От
автора
Я приехала в Наровчат подводить итоги
своей жизни. Приехала впервые. Сойдя с автобуса, сделала пару десятков шагов
вдоль аллеи «Городского сада» с храмом
Покрова напротив, и низко поклонилась этой земле своих предков.
Родилась я в Москве недалеко от Садового
кольца в то время, когда залечивая раны, нанесённые фашистской Германией,
советский народ уже на протяжении восьми лет с энтузиазмом строил мирное
будущее.
Маленькая 11-ти метровая комнатка,
похожая на трамвайный вагон, отделённая от такой же соседской в 7-ми комнатной
коммуналке досталась моим молодым родителям с полной обстановкой, книгами,
старыми фотографиями и бытовыми мелочами от родителей отца. Почти всё это
«богатство» в начале 1930-х годов было перевезено семьёй с Наровчата, откуда
дедушку, комиссара на местном телеграфе, перевели на работу в Московский
комиссариат путей сообщения.
Поэтому росла я в историческом центре, в
бывшем флигеле не существовавшей уже дворянской усадьбы, между Елоховским
собором и великолепным особняком промышленника
Н. Д. Стахеева, где сейчас снимают самую мистическую телепередачу «Битва
экстрасенсов». Росла в окружении коробочек из-под монпансье товарищества «И. А.
Абрикосов и сыновья»[1];
открыток с изображением смеющихся мордовок художника Федота Сычкова и зимней
природы Константина Вещилова; с книгами Пушкина, Куприна, Салтыкова-Щедрина, Н.
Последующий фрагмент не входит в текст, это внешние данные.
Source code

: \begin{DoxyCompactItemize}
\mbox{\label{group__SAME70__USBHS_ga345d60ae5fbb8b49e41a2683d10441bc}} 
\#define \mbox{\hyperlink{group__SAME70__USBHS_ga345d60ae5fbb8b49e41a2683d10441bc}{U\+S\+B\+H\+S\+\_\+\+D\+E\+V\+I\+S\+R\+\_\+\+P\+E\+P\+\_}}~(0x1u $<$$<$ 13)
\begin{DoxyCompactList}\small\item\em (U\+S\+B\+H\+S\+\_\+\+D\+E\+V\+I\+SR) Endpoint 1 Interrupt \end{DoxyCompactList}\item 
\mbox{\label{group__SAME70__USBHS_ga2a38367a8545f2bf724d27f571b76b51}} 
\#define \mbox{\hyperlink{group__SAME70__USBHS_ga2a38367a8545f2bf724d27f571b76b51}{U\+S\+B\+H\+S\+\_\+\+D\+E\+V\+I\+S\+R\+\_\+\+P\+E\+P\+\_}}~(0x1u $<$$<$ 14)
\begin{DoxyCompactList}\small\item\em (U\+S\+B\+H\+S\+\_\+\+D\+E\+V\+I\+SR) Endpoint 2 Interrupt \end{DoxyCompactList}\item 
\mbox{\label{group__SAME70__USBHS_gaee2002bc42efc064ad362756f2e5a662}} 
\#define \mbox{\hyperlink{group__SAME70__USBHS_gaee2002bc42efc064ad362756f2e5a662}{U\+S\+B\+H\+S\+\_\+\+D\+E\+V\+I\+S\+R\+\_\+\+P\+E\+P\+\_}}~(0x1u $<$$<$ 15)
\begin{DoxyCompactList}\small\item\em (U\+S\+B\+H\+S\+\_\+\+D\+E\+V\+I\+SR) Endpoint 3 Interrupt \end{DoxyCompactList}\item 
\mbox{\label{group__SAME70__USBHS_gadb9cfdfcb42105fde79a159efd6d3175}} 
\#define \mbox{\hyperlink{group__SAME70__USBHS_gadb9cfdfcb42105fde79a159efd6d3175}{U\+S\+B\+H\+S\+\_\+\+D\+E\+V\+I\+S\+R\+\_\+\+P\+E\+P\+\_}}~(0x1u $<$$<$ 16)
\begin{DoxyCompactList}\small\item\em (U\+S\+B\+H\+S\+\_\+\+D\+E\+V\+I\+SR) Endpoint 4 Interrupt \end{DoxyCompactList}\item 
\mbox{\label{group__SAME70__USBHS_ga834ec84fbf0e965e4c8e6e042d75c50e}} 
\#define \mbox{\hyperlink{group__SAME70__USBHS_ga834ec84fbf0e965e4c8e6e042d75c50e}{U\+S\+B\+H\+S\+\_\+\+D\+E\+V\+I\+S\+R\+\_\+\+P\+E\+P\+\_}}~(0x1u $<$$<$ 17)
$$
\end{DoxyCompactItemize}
Степного, Новикова – Прибоя, научных работ В. М. Терёхина, написанных
дореволюционным шрифтом в пёстрых переплётах. В память о первом пензенском
археологе, на письменном столе с резными дубовыми ножками стоял его портрет.
Была и
небольшая коллекция древних монет, медалей и украшений из наровчатских
раскопов, которые я часто перебирала и рассматривала. Ромбовидные
восточные украшения были какими-то
тёмными, с висящими на коротких цепочках не выразительными камушками. Сравнивая
их с маминой яркой дешёвой бижутерией, они мне совсем не нравились. Монетки
были и маленькие медные с непонятными кружочками и чёрточками, как говорил
папа, с арабскими иероглифами, были и серебряные
побольше, со всевозможными вензелями, орлами и портретами; дирхемы, копейки, полушки, рубли…
Память
сохранила раздвинутый от стены до стены дубовый стол, накрытый белой
скатертью, и плотно сидящих за ним
гостей. Во главе стола сидит дедушка. Гости громко разговаривают между собой,
смеются, поют песни. Но стоит заговорить дедушке, как все замолкают,
внимательно слушая его рассказ о молодых годах. Детское внимание лишь фиксирует
эмоции, выхватывает отдельные фразы, часто повторяющиеся фамилии: Финогеев,
Терёхин, Малышев, Афиногенов, Ерофеев, Пель, Арапов…Лишь теперь, долго работая
с архивами и увязывая друг с другом всплывающие из глубин сознания слова деда,
я стала понимать их смысл.
«Эх, тебе бы книгу написать…» - помню, говорили
присутствующие. Дедушка тогда не успел.
Но
теперь написала я.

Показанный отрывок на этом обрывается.